* DESCRIPTION OF THE TASK *
Look through the listing below for the string "have". Show each line where it occurs.

* INPUT FOR THIS TASK *
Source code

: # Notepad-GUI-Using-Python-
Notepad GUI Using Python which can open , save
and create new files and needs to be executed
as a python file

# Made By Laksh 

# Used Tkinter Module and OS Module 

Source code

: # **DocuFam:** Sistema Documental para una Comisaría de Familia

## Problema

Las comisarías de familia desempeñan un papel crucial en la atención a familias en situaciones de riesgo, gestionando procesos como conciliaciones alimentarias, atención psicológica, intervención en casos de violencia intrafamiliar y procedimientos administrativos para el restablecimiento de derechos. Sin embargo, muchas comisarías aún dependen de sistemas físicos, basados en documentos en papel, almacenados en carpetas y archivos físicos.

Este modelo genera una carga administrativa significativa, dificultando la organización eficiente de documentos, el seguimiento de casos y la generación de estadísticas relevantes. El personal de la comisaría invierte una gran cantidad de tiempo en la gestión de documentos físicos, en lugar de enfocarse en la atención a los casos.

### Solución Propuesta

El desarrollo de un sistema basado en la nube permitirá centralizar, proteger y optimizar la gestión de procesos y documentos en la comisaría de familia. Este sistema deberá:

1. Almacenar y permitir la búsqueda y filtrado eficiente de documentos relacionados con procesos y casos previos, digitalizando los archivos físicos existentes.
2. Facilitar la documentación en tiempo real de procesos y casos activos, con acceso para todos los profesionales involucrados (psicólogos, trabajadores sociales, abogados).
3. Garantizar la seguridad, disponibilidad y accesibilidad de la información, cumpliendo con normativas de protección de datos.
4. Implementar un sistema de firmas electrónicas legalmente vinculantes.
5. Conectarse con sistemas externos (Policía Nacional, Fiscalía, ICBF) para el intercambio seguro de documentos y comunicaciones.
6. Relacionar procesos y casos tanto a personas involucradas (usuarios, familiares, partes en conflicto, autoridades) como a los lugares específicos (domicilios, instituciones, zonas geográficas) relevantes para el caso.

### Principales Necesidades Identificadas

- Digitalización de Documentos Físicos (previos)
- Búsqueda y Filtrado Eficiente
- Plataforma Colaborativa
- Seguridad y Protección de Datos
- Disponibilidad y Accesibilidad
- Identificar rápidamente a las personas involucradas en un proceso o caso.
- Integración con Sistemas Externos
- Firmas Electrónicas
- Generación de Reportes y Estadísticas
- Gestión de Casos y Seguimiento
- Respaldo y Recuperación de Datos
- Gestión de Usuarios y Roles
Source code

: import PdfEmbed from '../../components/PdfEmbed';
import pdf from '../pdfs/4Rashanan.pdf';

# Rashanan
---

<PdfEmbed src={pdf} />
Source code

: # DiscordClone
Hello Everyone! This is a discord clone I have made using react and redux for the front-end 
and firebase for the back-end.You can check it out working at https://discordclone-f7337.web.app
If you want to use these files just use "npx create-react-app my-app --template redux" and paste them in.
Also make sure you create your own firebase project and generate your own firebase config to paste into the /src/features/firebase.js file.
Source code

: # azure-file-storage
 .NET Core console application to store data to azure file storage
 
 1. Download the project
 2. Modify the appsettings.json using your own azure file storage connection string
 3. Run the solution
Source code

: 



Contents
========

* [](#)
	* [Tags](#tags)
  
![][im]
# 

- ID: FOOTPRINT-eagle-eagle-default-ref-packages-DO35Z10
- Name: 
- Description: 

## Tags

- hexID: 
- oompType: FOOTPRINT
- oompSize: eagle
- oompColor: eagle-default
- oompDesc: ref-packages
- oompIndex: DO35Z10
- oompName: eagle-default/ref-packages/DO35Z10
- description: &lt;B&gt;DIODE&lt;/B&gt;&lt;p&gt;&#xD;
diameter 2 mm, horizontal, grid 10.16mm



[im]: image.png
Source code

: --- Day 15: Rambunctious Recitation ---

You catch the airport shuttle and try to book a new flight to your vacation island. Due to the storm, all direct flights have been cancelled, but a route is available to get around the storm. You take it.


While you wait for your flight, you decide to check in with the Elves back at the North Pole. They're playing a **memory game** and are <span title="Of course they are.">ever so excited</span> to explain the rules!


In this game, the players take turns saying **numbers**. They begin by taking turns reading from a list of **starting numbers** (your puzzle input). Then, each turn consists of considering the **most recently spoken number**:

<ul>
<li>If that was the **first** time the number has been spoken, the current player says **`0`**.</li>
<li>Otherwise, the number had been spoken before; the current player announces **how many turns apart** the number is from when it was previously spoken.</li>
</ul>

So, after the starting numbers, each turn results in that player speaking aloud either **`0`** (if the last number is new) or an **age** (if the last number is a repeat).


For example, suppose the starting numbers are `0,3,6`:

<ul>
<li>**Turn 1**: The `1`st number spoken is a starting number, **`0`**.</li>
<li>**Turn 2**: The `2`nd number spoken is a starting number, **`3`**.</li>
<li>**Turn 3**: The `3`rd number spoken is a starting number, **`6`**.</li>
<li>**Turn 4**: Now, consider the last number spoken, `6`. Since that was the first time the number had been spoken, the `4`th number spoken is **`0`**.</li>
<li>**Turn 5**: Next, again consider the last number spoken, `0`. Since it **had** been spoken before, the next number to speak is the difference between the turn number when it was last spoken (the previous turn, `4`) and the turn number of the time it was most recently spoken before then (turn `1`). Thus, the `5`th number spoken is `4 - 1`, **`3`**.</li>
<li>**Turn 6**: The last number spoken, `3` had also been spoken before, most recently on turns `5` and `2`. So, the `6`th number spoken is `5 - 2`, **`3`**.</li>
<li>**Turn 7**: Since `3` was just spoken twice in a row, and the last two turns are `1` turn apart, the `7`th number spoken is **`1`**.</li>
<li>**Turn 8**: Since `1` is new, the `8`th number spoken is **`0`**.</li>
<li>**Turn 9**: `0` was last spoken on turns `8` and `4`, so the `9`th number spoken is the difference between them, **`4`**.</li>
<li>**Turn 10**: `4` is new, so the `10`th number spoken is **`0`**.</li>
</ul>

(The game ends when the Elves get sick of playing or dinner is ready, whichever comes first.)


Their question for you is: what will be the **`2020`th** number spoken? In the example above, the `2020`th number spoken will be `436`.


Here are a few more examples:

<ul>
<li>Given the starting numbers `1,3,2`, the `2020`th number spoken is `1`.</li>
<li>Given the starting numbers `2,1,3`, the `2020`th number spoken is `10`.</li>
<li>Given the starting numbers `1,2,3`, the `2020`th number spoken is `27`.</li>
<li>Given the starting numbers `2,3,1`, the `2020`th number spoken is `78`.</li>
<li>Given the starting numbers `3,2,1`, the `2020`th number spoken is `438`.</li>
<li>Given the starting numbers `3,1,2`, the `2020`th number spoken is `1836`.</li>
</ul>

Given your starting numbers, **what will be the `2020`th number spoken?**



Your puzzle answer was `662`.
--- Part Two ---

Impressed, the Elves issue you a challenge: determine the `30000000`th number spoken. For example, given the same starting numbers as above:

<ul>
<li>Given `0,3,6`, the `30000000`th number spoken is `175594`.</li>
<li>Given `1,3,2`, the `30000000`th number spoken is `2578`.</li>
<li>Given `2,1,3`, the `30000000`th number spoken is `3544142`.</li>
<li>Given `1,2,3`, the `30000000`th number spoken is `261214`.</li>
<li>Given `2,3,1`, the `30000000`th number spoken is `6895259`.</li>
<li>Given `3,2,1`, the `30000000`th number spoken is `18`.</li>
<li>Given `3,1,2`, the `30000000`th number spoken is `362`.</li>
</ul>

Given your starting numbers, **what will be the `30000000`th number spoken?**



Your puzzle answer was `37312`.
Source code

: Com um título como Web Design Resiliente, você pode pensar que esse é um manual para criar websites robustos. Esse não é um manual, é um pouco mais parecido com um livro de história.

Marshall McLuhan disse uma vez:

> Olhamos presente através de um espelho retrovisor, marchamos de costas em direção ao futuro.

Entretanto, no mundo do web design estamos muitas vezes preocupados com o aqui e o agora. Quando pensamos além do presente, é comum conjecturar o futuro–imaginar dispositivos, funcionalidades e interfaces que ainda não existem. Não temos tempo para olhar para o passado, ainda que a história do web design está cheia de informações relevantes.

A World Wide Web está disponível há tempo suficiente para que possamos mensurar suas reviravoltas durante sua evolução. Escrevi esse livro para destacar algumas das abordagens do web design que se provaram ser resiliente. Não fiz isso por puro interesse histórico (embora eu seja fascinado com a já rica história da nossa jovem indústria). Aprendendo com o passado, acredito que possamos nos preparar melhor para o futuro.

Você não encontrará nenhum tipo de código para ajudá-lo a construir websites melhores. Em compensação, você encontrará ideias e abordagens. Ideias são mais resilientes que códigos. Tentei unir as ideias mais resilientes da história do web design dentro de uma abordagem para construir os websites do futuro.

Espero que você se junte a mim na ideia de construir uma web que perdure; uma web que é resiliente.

* RESPONSE BELOW *
Hello Everyone! This is a discord clone I have made using react and redux for the front-end 
You catch the airport shuttle and try to book a new flight to your vacation island. Due to the storm, all direct flights have been cancelled, but a route is available to get around the storm. You take it.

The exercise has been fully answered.